Work order
Quote the records below word for word, please, from the very first line through the one that contains "- Models input", and nothing beyond it.

Records
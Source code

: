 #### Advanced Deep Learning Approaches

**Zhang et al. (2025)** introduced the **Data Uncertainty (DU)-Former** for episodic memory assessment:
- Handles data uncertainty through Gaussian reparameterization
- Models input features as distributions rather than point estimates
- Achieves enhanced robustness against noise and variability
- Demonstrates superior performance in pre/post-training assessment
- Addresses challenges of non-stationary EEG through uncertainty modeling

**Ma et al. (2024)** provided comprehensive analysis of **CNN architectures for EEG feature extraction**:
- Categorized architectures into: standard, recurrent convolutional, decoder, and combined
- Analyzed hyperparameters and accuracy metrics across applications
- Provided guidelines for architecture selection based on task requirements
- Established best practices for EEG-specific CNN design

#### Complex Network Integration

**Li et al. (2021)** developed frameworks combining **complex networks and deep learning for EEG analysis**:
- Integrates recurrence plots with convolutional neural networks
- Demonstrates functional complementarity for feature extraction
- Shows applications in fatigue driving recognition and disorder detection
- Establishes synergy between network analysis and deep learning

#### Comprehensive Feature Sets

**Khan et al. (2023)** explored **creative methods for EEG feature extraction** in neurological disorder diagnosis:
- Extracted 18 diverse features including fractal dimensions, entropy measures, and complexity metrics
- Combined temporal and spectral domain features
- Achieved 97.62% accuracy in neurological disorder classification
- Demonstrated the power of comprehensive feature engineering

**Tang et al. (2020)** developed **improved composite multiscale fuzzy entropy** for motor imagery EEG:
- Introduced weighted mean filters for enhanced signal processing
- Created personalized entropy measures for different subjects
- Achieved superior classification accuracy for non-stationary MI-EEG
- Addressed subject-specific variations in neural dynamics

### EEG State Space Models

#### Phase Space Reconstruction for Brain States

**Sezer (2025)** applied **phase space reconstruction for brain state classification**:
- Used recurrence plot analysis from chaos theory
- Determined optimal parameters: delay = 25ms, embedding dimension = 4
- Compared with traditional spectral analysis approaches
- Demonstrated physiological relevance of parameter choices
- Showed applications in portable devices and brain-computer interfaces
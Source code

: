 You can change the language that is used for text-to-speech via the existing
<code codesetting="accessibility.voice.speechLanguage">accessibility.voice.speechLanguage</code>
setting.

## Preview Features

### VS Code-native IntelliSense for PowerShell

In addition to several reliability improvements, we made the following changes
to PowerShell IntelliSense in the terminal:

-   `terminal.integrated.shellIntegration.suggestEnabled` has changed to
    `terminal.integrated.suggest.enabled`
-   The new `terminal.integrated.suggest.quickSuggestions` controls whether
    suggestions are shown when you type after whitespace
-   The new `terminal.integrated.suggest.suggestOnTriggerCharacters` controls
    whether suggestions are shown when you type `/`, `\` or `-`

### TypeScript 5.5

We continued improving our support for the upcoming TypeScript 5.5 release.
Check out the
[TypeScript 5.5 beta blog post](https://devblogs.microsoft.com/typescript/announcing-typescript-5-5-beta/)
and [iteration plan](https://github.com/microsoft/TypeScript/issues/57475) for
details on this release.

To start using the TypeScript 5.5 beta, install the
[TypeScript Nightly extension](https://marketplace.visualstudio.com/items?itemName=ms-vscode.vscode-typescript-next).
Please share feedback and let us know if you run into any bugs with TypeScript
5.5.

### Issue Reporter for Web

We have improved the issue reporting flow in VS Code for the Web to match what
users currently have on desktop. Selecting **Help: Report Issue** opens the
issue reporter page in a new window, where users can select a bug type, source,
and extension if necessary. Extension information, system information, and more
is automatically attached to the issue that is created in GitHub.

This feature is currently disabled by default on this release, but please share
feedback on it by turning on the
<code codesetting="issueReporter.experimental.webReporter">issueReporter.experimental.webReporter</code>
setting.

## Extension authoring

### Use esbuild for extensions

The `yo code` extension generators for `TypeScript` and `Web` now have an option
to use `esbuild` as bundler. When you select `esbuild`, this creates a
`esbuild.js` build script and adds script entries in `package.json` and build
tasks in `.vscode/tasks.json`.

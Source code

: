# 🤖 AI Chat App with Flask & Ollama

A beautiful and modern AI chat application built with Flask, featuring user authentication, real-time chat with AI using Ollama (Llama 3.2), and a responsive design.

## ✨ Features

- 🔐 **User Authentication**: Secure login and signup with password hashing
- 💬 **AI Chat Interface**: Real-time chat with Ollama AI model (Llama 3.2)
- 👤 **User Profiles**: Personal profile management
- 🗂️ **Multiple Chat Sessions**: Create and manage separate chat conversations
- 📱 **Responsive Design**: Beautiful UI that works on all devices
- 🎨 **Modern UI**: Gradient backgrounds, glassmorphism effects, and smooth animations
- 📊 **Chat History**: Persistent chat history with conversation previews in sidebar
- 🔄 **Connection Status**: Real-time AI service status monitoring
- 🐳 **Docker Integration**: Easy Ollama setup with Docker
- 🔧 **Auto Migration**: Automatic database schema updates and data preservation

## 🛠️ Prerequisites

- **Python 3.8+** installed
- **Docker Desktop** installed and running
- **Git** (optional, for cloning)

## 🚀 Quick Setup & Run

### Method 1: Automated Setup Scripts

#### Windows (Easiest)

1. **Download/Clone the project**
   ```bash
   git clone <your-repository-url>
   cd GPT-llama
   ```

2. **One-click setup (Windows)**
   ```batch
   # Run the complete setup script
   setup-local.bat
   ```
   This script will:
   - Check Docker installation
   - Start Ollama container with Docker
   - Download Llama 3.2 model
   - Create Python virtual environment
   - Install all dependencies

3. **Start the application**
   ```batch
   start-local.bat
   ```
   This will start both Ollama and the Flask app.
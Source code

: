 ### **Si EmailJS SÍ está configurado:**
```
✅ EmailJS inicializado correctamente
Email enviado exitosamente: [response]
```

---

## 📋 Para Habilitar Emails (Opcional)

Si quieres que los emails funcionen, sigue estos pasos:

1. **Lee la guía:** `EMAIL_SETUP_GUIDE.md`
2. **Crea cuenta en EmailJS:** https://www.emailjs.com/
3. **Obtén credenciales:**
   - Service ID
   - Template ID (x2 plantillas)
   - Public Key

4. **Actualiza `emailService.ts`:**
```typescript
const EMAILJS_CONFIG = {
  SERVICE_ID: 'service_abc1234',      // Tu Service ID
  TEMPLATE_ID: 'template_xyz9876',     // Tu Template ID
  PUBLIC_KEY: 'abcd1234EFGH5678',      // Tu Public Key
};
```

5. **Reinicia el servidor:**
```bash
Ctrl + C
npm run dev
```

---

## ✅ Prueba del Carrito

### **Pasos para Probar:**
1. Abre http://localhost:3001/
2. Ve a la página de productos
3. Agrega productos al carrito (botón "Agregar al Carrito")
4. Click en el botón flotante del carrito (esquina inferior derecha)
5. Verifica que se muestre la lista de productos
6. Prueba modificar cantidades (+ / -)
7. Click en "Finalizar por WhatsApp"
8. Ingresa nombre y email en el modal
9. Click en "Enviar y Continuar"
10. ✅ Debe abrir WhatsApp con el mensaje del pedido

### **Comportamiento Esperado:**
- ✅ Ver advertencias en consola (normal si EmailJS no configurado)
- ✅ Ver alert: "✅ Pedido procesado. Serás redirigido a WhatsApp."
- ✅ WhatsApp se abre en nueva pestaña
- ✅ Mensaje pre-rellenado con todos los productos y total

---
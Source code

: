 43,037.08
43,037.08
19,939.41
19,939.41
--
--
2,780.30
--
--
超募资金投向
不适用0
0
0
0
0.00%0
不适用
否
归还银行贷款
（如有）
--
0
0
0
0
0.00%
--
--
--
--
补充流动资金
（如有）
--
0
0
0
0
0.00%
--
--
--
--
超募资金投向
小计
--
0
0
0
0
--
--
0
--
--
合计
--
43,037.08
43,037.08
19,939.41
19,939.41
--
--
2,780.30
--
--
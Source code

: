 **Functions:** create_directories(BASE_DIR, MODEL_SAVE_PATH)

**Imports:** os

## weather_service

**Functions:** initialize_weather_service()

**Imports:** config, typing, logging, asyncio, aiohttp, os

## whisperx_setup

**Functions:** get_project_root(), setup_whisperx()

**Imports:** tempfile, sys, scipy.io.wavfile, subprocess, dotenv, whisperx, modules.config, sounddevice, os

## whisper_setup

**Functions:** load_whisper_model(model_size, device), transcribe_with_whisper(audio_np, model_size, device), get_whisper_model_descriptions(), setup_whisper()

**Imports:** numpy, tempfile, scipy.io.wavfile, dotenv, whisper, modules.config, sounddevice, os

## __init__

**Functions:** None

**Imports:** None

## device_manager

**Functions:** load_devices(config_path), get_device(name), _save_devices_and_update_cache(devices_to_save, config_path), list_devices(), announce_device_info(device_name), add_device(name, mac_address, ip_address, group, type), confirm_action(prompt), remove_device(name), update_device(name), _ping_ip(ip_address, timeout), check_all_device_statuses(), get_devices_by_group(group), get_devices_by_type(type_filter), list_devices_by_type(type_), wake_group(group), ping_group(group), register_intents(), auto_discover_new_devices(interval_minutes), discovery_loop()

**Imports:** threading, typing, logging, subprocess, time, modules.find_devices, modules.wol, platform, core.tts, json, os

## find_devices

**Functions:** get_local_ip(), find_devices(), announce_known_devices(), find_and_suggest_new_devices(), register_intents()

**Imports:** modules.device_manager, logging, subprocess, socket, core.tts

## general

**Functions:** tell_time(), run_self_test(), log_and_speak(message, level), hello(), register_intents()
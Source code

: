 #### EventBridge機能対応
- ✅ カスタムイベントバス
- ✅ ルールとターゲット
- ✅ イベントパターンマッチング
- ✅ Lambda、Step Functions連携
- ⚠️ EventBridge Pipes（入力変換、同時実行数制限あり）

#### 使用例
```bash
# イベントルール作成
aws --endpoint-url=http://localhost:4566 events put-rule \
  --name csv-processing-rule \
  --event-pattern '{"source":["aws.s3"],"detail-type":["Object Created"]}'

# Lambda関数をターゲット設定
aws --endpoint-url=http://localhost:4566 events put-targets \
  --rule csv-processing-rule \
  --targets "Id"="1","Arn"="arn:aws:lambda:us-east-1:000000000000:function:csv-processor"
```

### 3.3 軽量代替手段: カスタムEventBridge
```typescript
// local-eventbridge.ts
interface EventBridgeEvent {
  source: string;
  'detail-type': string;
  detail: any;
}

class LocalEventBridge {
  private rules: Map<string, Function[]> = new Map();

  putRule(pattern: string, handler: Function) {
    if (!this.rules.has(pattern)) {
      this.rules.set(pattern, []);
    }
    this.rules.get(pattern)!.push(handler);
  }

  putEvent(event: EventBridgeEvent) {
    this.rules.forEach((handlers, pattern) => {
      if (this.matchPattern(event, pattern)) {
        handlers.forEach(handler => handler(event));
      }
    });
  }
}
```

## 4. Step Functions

Task result
Source code

: #### Advanced Deep Learning Approaches

**Zhang et al. (2025)** introduced the **Data Uncertainty (DU)-Former** for episodic memory assessment:
- Handles data uncertainty through Gaussian reparameterization
- Models input features as distributions rather than point estimates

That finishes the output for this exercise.